While the scheme is aimed to provide mesothelioma compensation to 3,500 previously excluded sufferers in the first ten years, payouts are likely to be only 75 per cent of the average compensation levels, which could be far lower than is possible to be obtained when a former insurer can be traced.

A reason given was that the scheme is to be funded through a levy on insurers active in the employers’ liability market who will bear the £350 million cost of the scheme. A further adjustment could also be applied because of the levy to be paid by insurers, and estimated volumes and costs if the scheme started on specific dates.

Recovery of benefits

A further worrying issue was raised concerning the scheme following civil procedures to recover 100 per cent of benefits from those who have received payments until their compensation has been paid.

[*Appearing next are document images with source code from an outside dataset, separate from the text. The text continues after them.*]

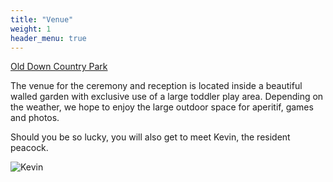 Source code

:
 ```yaml
---
title: "Venue"
weight: 1
header_menu: true
---
```


[Old Down Country Park](https://maps.app.goo.gl/69hZK3vFVv2xkM1S6)

The venue for the ceremony and reception is located inside a beautiful walled
garden with exclusive use of a large toddler play area. Depending on the
weather, we hope to enjoy the large outdoor space for aperitif, games and
photos.

Should you be so lucky, you will also get to meet Kevin, the resident peacock.

![Kevin](images/kevin.gif)
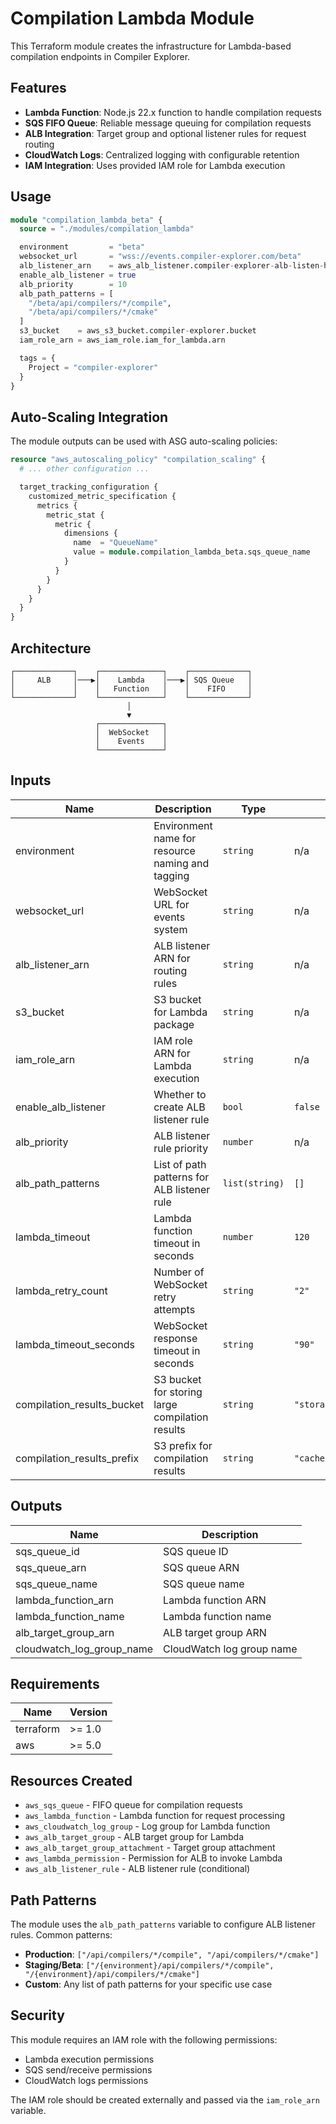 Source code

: # Compilation Lambda Module

This Terraform module creates the infrastructure for Lambda-based compilation endpoints in Compiler Explorer.

## Features

- **Lambda Function**: Node.js 22.x function to handle compilation requests
- **SQS FIFO Queue**: Reliable message queuing for compilation requests
- **ALB Integration**: Target group and optional listener rules for request routing
- **CloudWatch Logs**: Centralized logging with configurable retention
- **IAM Integration**: Uses provided IAM role for Lambda execution

## Usage

```terraform
module "compilation_lambda_beta" {
  source = "./modules/compilation_lambda"

  environment         = "beta"
  websocket_url       = "wss://events.compiler-explorer.com/beta"
  alb_listener_arn    = aws_alb_listener.compiler-explorer-alb-listen-https.arn
  enable_alb_listener = true
  alb_priority        = 10
  alb_path_patterns = [
    "/beta/api/compilers/*/compile",
    "/beta/api/compilers/*/cmake"
  ]
  s3_bucket    = aws_s3_bucket.compiler-explorer.bucket
  iam_role_arn = aws_iam_role.iam_for_lambda.arn

  tags = {
    Project = "compiler-explorer"
  }
}
```

## Auto-Scaling Integration

The module outputs can be used with ASG auto-scaling policies:

```terraform
resource "aws_autoscaling_policy" "compilation_scaling" {
  # ... other configuration ...

  target_tracking_configuration {
    customized_metric_specification {
      metrics {
        metric_stat {
          metric {
            dimensions {
              name  = "QueueName"
              value = module.compilation_lambda_beta.sqs_queue_name
            }
          }
        }
      }
    }
  }
}
```

## Architecture

```
┌─────────────┐    ┌──────────────┐    ┌─────────────┐
│     ALB     │───▶│    Lambda    │───▶│ SQS Queue   │
│             │    │   Function   │    │    FIFO     │
└─────────────┘    └──────────────┘    └─────────────┘
                          │
                          ▼
                   ┌──────────────┐
                   │  WebSocket   │
                   │    Events    │
                   └──────────────┘
```

## Inputs

| Name | Description | Type | Default | Required |
|------|-------------|------|---------|:--------:|
| environment | Environment name for resource naming and tagging | `string` | n/a | yes |
| websocket_url | WebSocket URL for events system | `string` | n/a | yes |
| alb_listener_arn | ALB listener ARN for routing rules | `string` | n/a | yes |
| s3_bucket | S3 bucket for Lambda package | `string` | n/a | yes |
| iam_role_arn | IAM role ARN for Lambda execution | `string` | n/a | yes |
| enable_alb_listener | Whether to create ALB listener rule | `bool` | `false` | no |
| alb_priority | ALB listener rule priority | `number` | n/a | yes |
| alb_path_patterns | List of path patterns for ALB listener rule | `list(string)` | `[]` | no |
| lambda_timeout | Lambda function timeout in seconds | `number` | `120` | no |
| lambda_retry_count | Number of WebSocket retry attempts | `string` | `"2"` | no |
| lambda_timeout_seconds | WebSocket response timeout in seconds | `string` | `"90"` | no |
| compilation_results_bucket | S3 bucket for storing large compilation results | `string` | `"storage.godbolt.org"` | no |
| compilation_results_prefix | S3 prefix for compilation results | `string` | `"cache/"` | no |

## Outputs

| Name | Description |
|------|-------------|
| sqs_queue_id | SQS queue ID |
| sqs_queue_arn | SQS queue ARN |
| sqs_queue_name | SQS queue name |
| lambda_function_arn | Lambda function ARN |
| lambda_function_name | Lambda function name |
| alb_target_group_arn | ALB target group ARN |
| cloudwatch_log_group_name | CloudWatch log group name |

## Requirements

| Name | Version |
|------|---------|
| terraform | >= 1.0 |
| aws | >= 5.0 |

## Resources Created

- `aws_sqs_queue` - FIFO queue for compilation requests
- `aws_lambda_function` - Lambda function for request processing
- `aws_cloudwatch_log_group` - Log group for Lambda function
- `aws_alb_target_group` - ALB target group for Lambda
- `aws_alb_target_group_attachment` - Target group attachment
- `aws_lambda_permission` - Permission for ALB to invoke Lambda
- `aws_alb_listener_rule` - ALB listener rule (conditional)

## Path Patterns

The module uses the `alb_path_patterns` variable to configure ALB listener rules. Common patterns:

- **Production**: `["/api/compilers/*/compile", "/api/compilers/*/cmake"]`
- **Staging/Beta**: `["/{environment}/api/compilers/*/compile", "/{environment}/api/compilers/*/cmake"]`
- **Custom**: Any list of path patterns for your specific use case

## Security

This module requires an IAM role with the following permissions:
- Lambda execution permissions
- SQS send/receive permissions
- CloudWatch logs permissions

The IAM role should be created externally and passed via the `iam_role_arn` variable.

According to the original intentions of the Bill, which originated in the House of Lords in July 2012, innocent victims of asbestos exposure at their workplace due to negligent employer practices were to finally receive quicker justice and financial redress after many decades of slow-paced response and robust challenges from the insurance industry.

According to Mr Penning, the scheme was developed for victims to still be able to access payment for mesothelioma “while they are still alive” in circumstances where adequate historical records are not available and there has been negligence or a breach of the statutory duty.

In 2011, there was 725 newly assessed cases of asbestosis (Industrial Injuries Disablement Benefit,2011) and in 2012, there was an estimated 2,000 asbestos related lung cancer deaths, according to the Health and Safety Executive (HSE).

Mesothelioma rate steadily rising

The incidence rate of mesothelioma in the UK has been steadily rising in the UK with a four-fold increase just in the last thirty years (Office of National Statistics).

According to the HSE there are at least 4,700 asbestos disease related deaths recorded every year, and around 28,500 deaths are expected between July 2012 and March 2024, the duration of the proposed scheme.

The Mesothlioma Bill will next go to Committee stage and Report stage before receiving a third House of Commons reading and further amendments considered before passing into legislation in July 2014.